## Your assignment
Leaving out every picture, quote the data below exactly as it appears.

Source texts of formatted documents:
======
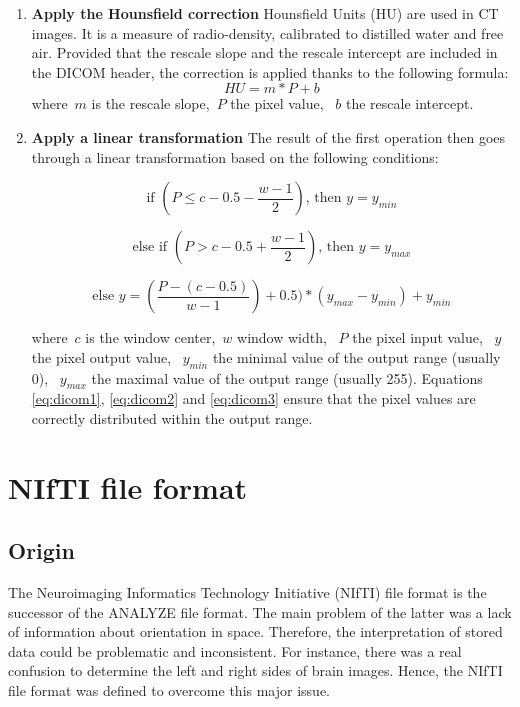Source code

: \begin{enumerate}
	\item \textbf{Apply the Hounsfield correction}\newline
	Hounsfield Units (HU) are used in CT images. It is a measure of radio-density, calibrated to distilled water and free air. Provided that the rescale slope and the rescale intercept are included in the DICOM header, the correction is applied thanks to the following formula:
\begin{equation}
	HU = m * P + b
\end{equation}
	where~$m$ is the rescale slope,~$P$ the pixel value, ~$b$ the rescale intercept.

	\item \textbf{Apply a linear transformation}\newline
	The result of the first operation then goes through a linear transformation based on the following conditions: 

\begin{equation}\label{eq:dicom1}
\textrm{if } (P \leq c - 0.5 - \frac{w-1}{2}) \textrm{, then }y = y_{min}
\end{equation}

\begin{equation}\label{eq:dicom2}
\textrm{else if } (P > c - 0.5 + \frac{w-1}{2}) \textrm{, then }y = y_{max}
\end{equation}

\begin{equation}\label{eq:dicom3}
\textrm{else } y = (\frac{P - (c - 0.5)}{w-1}) + 0.5) * (y_{max} - y_{min}) + y_{min}
\end{equation}

where~$c$ is the window center,~$w$ window width, ~$P$ the pixel input value, ~$y$ the pixel output value, ~$y_{min}$ the minimal value of the output range (usually 0), ~$y_{max}$ the maximal value of the output range (usually 255). Equations \ref{eq:dicom1}, \ref{eq:dicom2} and \ref{eq:dicom3} ensure that the pixel values are correctly distributed within the output range. 
\end{enumerate}


\section{NIfTI file format}
\subsection{Origin}
\setlength{\marginparwidth}{3cm}\leavevmode {}The Neuroimaging Informatics Technology Initiative (NIfTI) file format is the successor of the ANALYZE file format. The main problem of the latter was a lack of information about orientation in space. Therefore, the interpretation of stored data could be problematic and inconsistent. For instance, there was a real confusion to determine the left and right sides of brain images. Hence, the NIfTI file format was defined to overcome this major issue.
======
## Written response
Source code

: \begin{enumerate}
	\item \textbf{Apply the Hounsfield correction}\newline
	Hounsfield Units (HU) are used in CT images. It is a measure of radio-density, calibrated to distilled water and free air. Provided that the rescale slope and the rescale intercept are included in the DICOM header, the correction is applied thanks to the following formula:
\begin{equation}
	HU = m * P + b
\end{equation}
	where~$m$ is the rescale slope,~$P$ the pixel value, ~$b$ the rescale intercept.

	\item \textbf{Apply a linear transformation}\newline
	The result of the first operation then goes through a linear transformation based on the following conditions: 

\begin{equation}\label{eq:dicom1}
\textrm{if } (P \leq c - 0.5 - \frac{w-1}{2}) \textrm{, then }y = y_{min}
\end{equation}

\begin{equation}\label{eq:dicom2}
\textrm{else if } (P > c - 0.5 + \frac{w-1}{2}) \textrm{, then }y = y_{max}
\end{equation}

\begin{equation}\label{eq:dicom3}
\textrm{else } y = (\frac{P - (c - 0.5)}{w-1}) + 0.5) * (y_{max} - y_{min}) + y_{min}
\end{equation}

where~$c$ is the window center,~$w$ window width, ~$P$ the pixel input value, ~$y$ the pixel output value, ~$y_{min}$ the minimal value of the output range (usually 0), ~$y_{max}$ the maximal value of the output range (usually 255). Equations \ref{eq:dicom1}, \ref{eq:dicom2} and \ref{eq:dicom3} ensure that the pixel values are correctly distributed within the output range. 
\end{enumerate}


\section{NIfTI file format}
\subsection{Origin}
\setlength{\marginparwidth}{3cm}\leavevmode {}The Neuroimaging Informatics Technology Initiative (NIfTI) file format is the successor of the ANALYZE file format. The main problem of the latter was a lack of information about orientation in space. Therefore, the interpretation of stored data could be problematic and inconsistent. For instance, there was a real confusion to determine the left and right sides of brain images. Hence, the NIfTI file format was defined to overcome this major issue.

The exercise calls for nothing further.